Sustainability knowhow is not a basic requirement yet but is on its way to becoming one, says Nick Villiers, director for sustainable finance at the University of Cambridge’s Institute for Sustainability Leadership (CISL).
“There’s a recognition there’s a lack of capacity in the industry and this is a business issue about the risks you’re exposed to and the opportunities,” he says.
Crucially, sustainability is being framed as understanding risk as well as being about doing good. In environmental terms, people need to understand if they are making investments that will become stranded assets.
Larry Fink, BlackRock chief executive, says climate change represents a risk to markets unlike any other and that the world “must prepare for a significant reallocation of capital”.
Outlining the thinking behind TCI’s tougher approach, Sir Christopher said: “Investing in a company that doesn’t disclose its pollution is like investing in a company that doesn’t disclose its balance sheet.”
Ms Baughman-McLeod, who was previously head of global environmental and social risk at Bank of America, stresses that risk also encompasses areas such as opioids and e-cigarettes, where consumer attitudes and regulation can change fast.
Chris McHugh, director for the Centre for Sustainable Finance at the London Institute of Banking & Finance, argues that in the financial sector sustainable awareness “is a requirement now and I would think people will have this included in their financial education”.
However, he cautions that it is hard to apply generic knowledge across all roles and that it should be tailored for different jobs.
“For somebody to grasp all of the nuances, it’s tricky,” he says. He highlights the need for some investors to understand sustainability in the context of covenants in loan documents, while a relationship manager at private bank must understand the language around sustainability to help clients.
CISL offers executive education programmes focused on sustainability for companies, governments and organisations such as development banks, and, Mr Villiers says, financial groups are paying attention.
“The interest from banks has been notable over the past three to four years,” he says, adding that they “are really recognising this is a critical business risk”.

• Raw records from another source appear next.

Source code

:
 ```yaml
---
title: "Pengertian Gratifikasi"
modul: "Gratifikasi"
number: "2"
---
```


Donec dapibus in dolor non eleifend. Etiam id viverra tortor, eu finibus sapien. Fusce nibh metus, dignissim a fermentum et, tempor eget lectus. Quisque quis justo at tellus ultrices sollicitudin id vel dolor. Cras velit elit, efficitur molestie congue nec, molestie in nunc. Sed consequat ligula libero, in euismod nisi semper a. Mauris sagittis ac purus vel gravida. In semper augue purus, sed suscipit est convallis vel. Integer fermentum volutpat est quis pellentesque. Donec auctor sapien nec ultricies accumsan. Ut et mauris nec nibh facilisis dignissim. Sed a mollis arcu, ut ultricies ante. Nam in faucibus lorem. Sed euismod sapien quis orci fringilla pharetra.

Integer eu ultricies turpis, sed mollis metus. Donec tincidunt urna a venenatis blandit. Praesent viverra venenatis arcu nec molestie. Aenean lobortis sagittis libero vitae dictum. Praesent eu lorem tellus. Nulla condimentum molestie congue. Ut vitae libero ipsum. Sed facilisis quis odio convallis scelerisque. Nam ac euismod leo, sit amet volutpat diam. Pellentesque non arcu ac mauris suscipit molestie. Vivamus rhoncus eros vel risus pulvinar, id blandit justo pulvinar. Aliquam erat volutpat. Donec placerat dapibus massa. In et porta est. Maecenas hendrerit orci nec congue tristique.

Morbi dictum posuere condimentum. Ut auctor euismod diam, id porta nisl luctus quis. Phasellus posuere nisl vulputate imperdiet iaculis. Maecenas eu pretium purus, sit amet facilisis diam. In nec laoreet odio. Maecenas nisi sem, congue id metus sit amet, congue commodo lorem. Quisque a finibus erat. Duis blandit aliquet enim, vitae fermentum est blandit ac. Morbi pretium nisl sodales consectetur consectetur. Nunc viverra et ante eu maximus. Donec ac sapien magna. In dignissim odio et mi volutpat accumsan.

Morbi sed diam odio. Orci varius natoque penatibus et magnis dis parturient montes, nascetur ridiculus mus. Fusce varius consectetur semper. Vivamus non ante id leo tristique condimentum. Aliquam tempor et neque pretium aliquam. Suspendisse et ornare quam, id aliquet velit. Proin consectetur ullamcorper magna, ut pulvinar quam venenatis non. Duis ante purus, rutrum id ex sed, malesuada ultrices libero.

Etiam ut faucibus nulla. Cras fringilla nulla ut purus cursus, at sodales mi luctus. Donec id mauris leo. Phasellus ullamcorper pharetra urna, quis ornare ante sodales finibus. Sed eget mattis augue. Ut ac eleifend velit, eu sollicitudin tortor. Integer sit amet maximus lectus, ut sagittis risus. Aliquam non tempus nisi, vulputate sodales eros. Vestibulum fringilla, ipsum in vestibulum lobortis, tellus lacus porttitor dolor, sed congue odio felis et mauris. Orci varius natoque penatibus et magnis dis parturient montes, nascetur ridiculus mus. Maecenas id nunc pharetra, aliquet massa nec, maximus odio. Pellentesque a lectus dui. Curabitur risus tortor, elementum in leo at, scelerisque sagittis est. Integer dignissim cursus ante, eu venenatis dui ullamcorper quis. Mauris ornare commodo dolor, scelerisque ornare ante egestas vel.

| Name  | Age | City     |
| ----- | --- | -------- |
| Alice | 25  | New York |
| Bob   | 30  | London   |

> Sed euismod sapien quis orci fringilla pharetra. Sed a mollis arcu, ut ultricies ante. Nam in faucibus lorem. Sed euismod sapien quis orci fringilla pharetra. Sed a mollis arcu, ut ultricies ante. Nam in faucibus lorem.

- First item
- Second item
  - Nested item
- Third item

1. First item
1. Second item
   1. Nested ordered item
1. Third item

BlackRock says “training and integration programmes are already under way to ensure all of our investment, risk and client professionals are equipped to build expertise”.
However, the degree to which expertise in sustainability is useful varies according to region, says Helen Pradas-Page a principal consultant at Acre, which helps employers recruit for ESG roles.
“It’s increasingly part of everyone’s role, but not yet required across all functions,” she says of the situation in Europe. “However, it is a key differentiator that is likely to positively influence a decision for career advancement.”
For roles in areas such as managing a supply chain, procurement and human resources, having some knowledge of sustainability issues “will be a differentiating factor” when it comes to promotion, she suggests.
“We’re on the tipping point of sustainability being required across traditional business sector careers as sustainability is thematic [and connected to issues such as] climate change, diversity and inclusion [and] human rights in your supply chain — it permeates all functions,” Ms Pradas-Page says.
Although some US-based groups like BlackRock are keen to be seen to be proactive on sustainability, there is less overall demand for that kind of expertise on the other side of the Atlantic, she notes. “There is still a long way to go before sustainability specialists are given adequate headcount, let alone become embedded across a business in the US.”